Başta Suriye konusu olmak üzere, bölgemizdeki Amerikan etkinliği ve İran düşmanlığının altında yatan en önemi gerçek, İsrail’in güvenliğidir. Amerika, bu nedenle İran’a karşı olan yaptırımların devamında kararlılık gösteriyor. İran’ın daha da zayıf düşmesi için planlar yapıyor.
İşin bir başka boyutuna da değinelim:
ABD Başkanı Trump, daha önceki açıklamasında “Suriye’deki askerlerimizi çekeceğiz” demişti. Bir gün sonra da tam tersini söyledi.
Bunun gerekçesini yeni öğreniyoruz.
Fransa Cumhurbaşkanı Macron ile yaptığı son görüşmeden sonra Suriye’den asker çekilmesi işini yeniden düşünmeye başlamış olanTrump’ın, İsrail’in de tepkisinden sonra çekilmeyi zaten istemeyen Mattis gibi düşünmeye başladığı ve askerleri Suriye’de uzun süre tutacağının Washington’da konuşulmaya başlandığına da dikkat çekiliyor.

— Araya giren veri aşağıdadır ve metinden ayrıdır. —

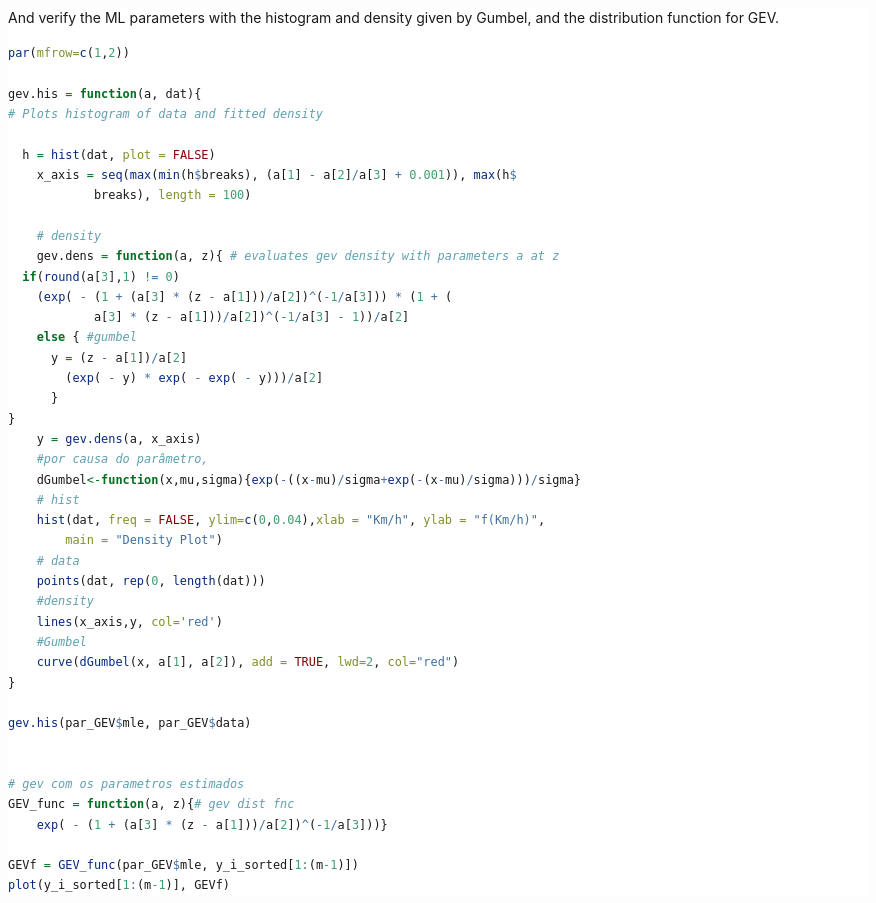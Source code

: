 And verify the ML parameters with the histogram and density given by
Gumbel, and the distribution function for GEV.

``` r
par(mfrow=c(1,2))

gev.his = function(a, dat){
# Plots histogram of data and fitted density

  h = hist(dat, plot = FALSE)
    x_axis = seq(max(min(h$breaks), (a[1] - a[2]/a[3] + 0.001)), max(h$
            breaks), length = 100)

    # density
    gev.dens = function(a, z){ # evaluates gev density with parameters a at z 
  if(round(a[3],1) != 0)
    (exp( - (1 + (a[3] * (z - a[1]))/a[2])^(-1/a[3])) * (1 + (
            a[3] * (z - a[1]))/a[2])^(-1/a[3] - 1))/a[2]
    else { #gumbel 
      y = (z - a[1])/a[2]
        (exp( - y) * exp( - exp( - y)))/a[2]
      }
}
    y = gev.dens(a, x_axis)
    #por causa do parâmetro, 
    dGumbel<-function(x,mu,sigma){exp(-((x-mu)/sigma+exp(-(x-mu)/sigma)))/sigma}
    # hist
    hist(dat, freq = FALSE, ylim=c(0,0.04),xlab = "Km/h", ylab = "f(Km/h)", 
        main = "Density Plot")
    # data
    points(dat, rep(0, length(dat)))
    #density
    lines(x_axis,y, col='red')
    #Gumbel
    curve(dGumbel(x, a[1], a[2]), add = TRUE, lwd=2, col="red")
}

gev.his(par_GEV$mle, par_GEV$data)


# gev com os parametros estimados
GEV_func = function(a, z){# gev dist fnc
    exp( - (1 + (a[3] * (z - a[1]))/a[2])^(-1/a[3]))}

GEVf = GEV_func(par_GEV$mle, y_i_sorted[1:(m-1)])
plot(y_i_sorted[1:(m-1)], GEVf)
```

İsrail’in böyle bir duruma karşı çıkması Amerika’nın geri adım atmasına neden olmuş. Konuyu Haber Türk’ten Serdar Turgut araştırmış ve perde arkasında nelerin döndüğünü kaleme almış. “Pentagon’daki tartışma İsrail’e taşınmış” diyerek gelişmeleri bakın nasıl anlatıyor:
“EUCOM ile CENTCOM arasında Türkiye hakkında yaşanan tartışmayı 24 Nisan’da bu köşede yayınlanan “Pentagon’daki kritik Türkiye tartışması” başlıklı yazıda anlatmıştım. Özetle Avrupa kumandanlığı EUCOM, ABD’nin YPG ile bağlarını kopararak Türkiye ile arasını düzeltmesini istiyor. CENTCOM ise YPG ile işbirliğinin sürmesinden yana. İsrail YPG’yi destekliyor ve bu konuda EUCOM ile konuşacak bir şeyi yok. CENTCOM ile bu konuda çok iyi anlaşıyorlar. Savunma Bakanı Mattis de oyun planını buna göre kurdu. Washington’un şifrelerini iyi okuyan çevreler, kendisi de CENTCOM kökenli bir general olduğundan Mattis’in General Votel gibi YPG ile ilişkileri sürdürmekten yana bir generali taktik olarak İsrail’e yolladığını söylüyor. Öğrenildiğine göe Mattis, generalini resmi görev olarak İsrail’i Trump’ın“Yakında askerlerimizi Suriye’den çekeceğiz” sözü doğrultusunda ikna etmesi için göndermiş. Bu çekilmeden yana olmayan Votel’in bu çekilme politikasının güçlü bir savunucusu olmayacağını ve İsrail’in tepkisini de Washington’a seve seve güçlü bir şekilde ileteceğini düşünen Mattis’in “asker çekmeme”ye ve “YPG’nin yanında durulmasına devam”a İsrail’i de yanına müttefik alarak Trump’ı ikna etmeyi planladığı ve oyun planını bu şekilde kurduğu konuşuluyor Washington’da. Nitekim Kuzey Suriye’de otonom bir Kürt varlığı kurulmasının da en büyük savunucusu olan İsrail’in, Votel’in anlattığı Trump’ın çekilme planına çok sert tepki verdikleri ve bunu kesinlikle kabul etmeyeceklerini söyledikleri haberi Pentagon’a geldi. İsrailliler Amerikan askeri varlığı kalmadığında ve YPG de zayıfladığında “bölgede İran gücünün daha da artacağından korkuyor” ve bunun da kendileri için varoluşsal bir mesele olduğunu vurguluyor. Nitekim Votel’in ziyaretinden sonra İsrail Savunma Bakanı da Washington’a geldi ve tepkiyi resmen iletti. Mattis ise “Eğer asker çekilirse bundan ileride pişman oluruz” diye bir açıklama da yaptı.”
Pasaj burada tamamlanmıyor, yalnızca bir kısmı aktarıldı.